Which is a shame, because, as I say, in the main the show was capable of being phenomenal. It evokes a list of adjectives that make you sound like Polonius – complex simplicity, epic intimacy, that kind of thing. Annette Kurz’s set is a towering, textured, flat, black screen which dwarfs the ensemble below, and over which Philip Bussmann’s video design – which consists mainly of pictures of soldiers – plays. Composer Ferdinand Försch’s sound design (although there are also three other sound designers credited) creates ominous rumbling and a dark atmosphere of implied violence.

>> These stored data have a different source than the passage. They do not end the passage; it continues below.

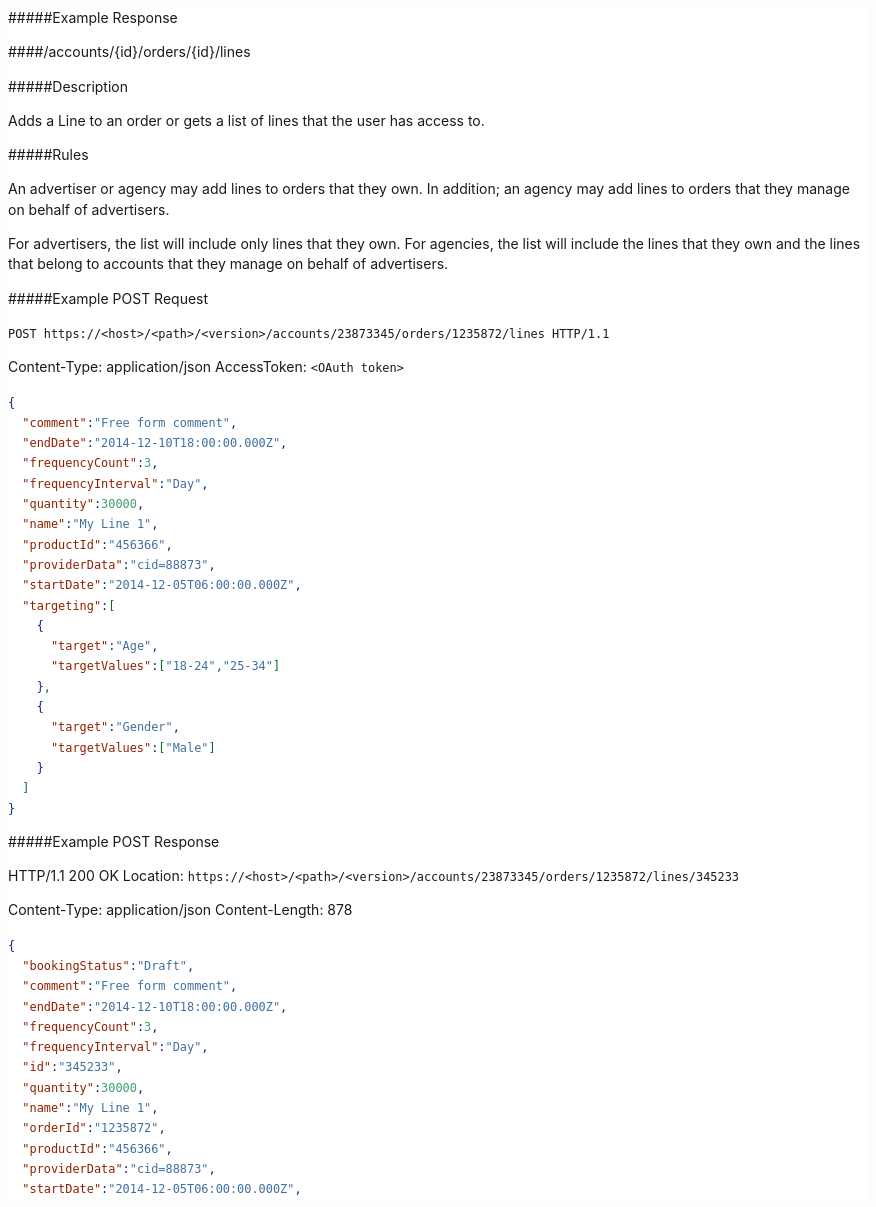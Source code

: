 #####Example Response

####/accounts/{id}/orders/{id}/lines

#####Description

Adds a Line to an order or gets a list of lines that the user has access to.

#####Rules

An advertiser or agency may add lines to orders that they own. In addition; an agency may add lines to orders that they manage on behalf of advertisers.

For advertisers, the list will include only lines that they own. For agencies, the list will include the lines that they own and the lines that belong to accounts that they manage on behalf of advertisers.

#####Example POST Request

`POST https://<host>/<path>/<version>/accounts/23873345/orders/1235872/lines HTTP/1.1`

Content-Type: application/json
AccessToken: `<OAuth token>`

```json
{
  "comment":"Free form comment",
  "endDate":"2014-12-10T18:00:00.000Z",
  "frequencyCount":3,
  "frequencyInterval":"Day",
  "quantity":30000,
  "name":"My Line 1",
  "productId":"456366",
  "providerData":"cid=88873",
  "startDate":"2014-12-05T06:00:00.000Z",
  "targeting":[
    {
      "target":"Age",
      "targetValues":["18-24","25-34"]
    },
    {
      "target":"Gender",
      "targetValues":["Male"]
    }
  ]
}
```

#####Example POST Response

HTTP/1.1 200 OK
Location: `https://<host>/<path>/<version>/accounts/23873345/orders/1235872/lines/345233`

Content-Type: application/json
Content-Length: 878

```json
{
  "bookingStatus":"Draft",
  "comment":"Free form comment",
  "endDate":"2014-12-10T18:00:00.000Z",
  "frequencyCount":3,
  "frequencyInterval":"Day",
  "id":"345233",
  "quantity":30000,
  "name":"My Line 1",
  "orderId":"1235872",
  "productId":"456366",
  "providerData":"cid=88873",
  "startDate":"2014-12-05T06:00:00.000Z",
```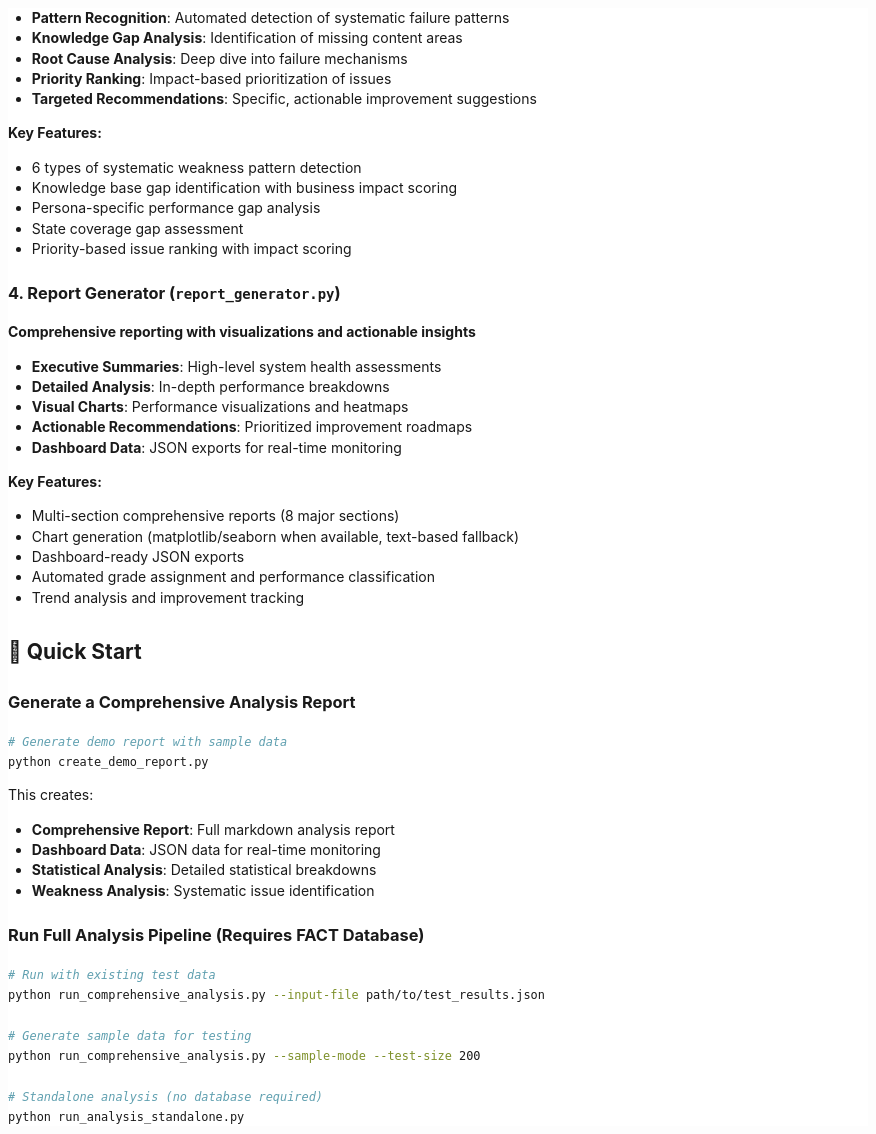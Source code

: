 - **Pattern Recognition**: Automated detection of systematic failure patterns
- **Knowledge Gap Analysis**: Identification of missing content areas
- **Root Cause Analysis**: Deep dive into failure mechanisms
- **Priority Ranking**: Impact-based prioritization of issues
- **Targeted Recommendations**: Specific, actionable improvement suggestions

**Key Features:**
- 6 types of systematic weakness pattern detection
- Knowledge base gap identification with business impact scoring
- Persona-specific performance gap analysis
- State coverage gap assessment
- Priority-based issue ranking with impact scoring

### 4. Report Generator (`report_generator.py`)
**Comprehensive reporting with visualizations and actionable insights**

- **Executive Summaries**: High-level system health assessments
- **Detailed Analysis**: In-depth performance breakdowns
- **Visual Charts**: Performance visualizations and heatmaps
- **Actionable Recommendations**: Prioritized improvement roadmaps
- **Dashboard Data**: JSON exports for real-time monitoring

**Key Features:**
- Multi-section comprehensive reports (8 major sections)
- Chart generation (matplotlib/seaborn when available, text-based fallback)
- Dashboard-ready JSON exports
- Automated grade assignment and performance classification
- Trend analysis and improvement tracking

## 🚀 Quick Start

### Generate a Comprehensive Analysis Report

```bash
# Generate demo report with sample data
python create_demo_report.py
```

This creates:
- **Comprehensive Report**: Full markdown analysis report
- **Dashboard Data**: JSON data for real-time monitoring
- **Statistical Analysis**: Detailed statistical breakdowns
- **Weakness Analysis**: Systematic issue identification

### Run Full Analysis Pipeline (Requires FACT Database)

```bash
# Run with existing test data
python run_comprehensive_analysis.py --input-file path/to/test_results.json

# Generate sample data for testing
python run_comprehensive_analysis.py --sample-mode --test-size 200

# Standalone analysis (no database required)
python run_analysis_standalone.py
```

And then there’s the text. I suppose the dramaturgs Christina Bellingen and Steven Heene should take *some* credit (although see above, re: Jesus Christ, you could have made it a bit less stoppy-starty), but really the power here is in the starkness of the original writing. It’s plain, direct, and doesn’t need flowery literary embellishments. It’s just description after description of true things that actually happened to real people and how the hell it feels living through that. And how it feels is hell. And even sitting in a darkened theatre a hundred years later, knowing that something similar is still going on in countless places outside the theatre walls is enough to make you weep. And that’s all the piece needs really. On some appalling level it just kept on hitting home again and again how stupid and pointless and violent and miserable humanity makes life for other bits of humanity. Front doesn’t offer any answers to that, or even really ask the question why.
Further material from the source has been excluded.